● BRIEF: Copy each line of the following data that contains "includegraphics".

(Saved data entries)

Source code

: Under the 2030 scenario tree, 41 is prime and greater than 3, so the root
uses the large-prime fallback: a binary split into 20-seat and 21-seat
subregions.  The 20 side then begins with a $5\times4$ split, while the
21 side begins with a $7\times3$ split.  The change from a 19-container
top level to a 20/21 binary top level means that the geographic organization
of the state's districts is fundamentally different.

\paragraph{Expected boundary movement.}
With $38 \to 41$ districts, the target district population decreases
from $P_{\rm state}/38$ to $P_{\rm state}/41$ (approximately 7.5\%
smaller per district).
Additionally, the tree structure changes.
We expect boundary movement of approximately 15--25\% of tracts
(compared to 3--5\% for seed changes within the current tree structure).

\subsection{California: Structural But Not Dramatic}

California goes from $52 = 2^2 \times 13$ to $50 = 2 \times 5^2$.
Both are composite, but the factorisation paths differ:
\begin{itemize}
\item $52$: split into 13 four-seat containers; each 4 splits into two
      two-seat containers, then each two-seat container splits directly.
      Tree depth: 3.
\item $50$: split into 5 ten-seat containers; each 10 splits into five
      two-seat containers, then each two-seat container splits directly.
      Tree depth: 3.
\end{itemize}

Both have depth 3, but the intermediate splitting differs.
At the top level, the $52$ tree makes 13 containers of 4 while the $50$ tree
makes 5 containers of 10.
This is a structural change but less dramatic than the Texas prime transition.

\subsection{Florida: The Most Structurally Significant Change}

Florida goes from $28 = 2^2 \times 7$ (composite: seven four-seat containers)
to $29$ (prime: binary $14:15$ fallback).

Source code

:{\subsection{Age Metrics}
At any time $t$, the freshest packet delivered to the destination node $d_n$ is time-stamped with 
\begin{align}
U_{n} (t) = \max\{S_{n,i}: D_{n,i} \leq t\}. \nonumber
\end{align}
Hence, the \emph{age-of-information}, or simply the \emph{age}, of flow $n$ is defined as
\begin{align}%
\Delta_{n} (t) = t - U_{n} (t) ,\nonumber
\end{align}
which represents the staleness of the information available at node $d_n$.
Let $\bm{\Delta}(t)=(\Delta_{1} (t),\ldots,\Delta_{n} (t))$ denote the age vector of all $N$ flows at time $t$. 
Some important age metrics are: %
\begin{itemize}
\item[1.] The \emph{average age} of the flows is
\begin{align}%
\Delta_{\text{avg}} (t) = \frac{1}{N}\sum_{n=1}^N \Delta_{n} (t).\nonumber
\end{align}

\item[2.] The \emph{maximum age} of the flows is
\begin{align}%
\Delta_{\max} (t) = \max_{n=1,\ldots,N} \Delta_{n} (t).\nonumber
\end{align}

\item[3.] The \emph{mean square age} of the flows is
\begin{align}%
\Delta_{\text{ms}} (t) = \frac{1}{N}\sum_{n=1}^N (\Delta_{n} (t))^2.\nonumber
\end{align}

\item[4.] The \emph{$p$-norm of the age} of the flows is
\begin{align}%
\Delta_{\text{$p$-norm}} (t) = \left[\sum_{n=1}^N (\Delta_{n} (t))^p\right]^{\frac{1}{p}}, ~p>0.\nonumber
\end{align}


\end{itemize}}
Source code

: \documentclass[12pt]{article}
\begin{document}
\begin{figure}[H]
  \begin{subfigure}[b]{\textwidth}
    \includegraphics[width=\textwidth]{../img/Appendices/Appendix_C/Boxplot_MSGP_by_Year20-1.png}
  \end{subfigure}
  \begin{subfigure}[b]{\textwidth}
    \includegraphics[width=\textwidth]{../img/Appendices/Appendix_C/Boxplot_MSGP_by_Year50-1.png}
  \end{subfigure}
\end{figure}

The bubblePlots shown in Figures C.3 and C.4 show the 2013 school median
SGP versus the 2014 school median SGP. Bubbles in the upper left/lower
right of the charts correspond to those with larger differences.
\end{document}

● EXERCISE RESPONSE:
    \includegraphics[width=\textwidth]{../img/Appendices/Appendix_C/Boxplot_MSGP_by_Year20-1.png}
    \includegraphics[width=\textwidth]{../img/Appendices/Appendix_C/Boxplot_MSGP_by_Year50-1.png}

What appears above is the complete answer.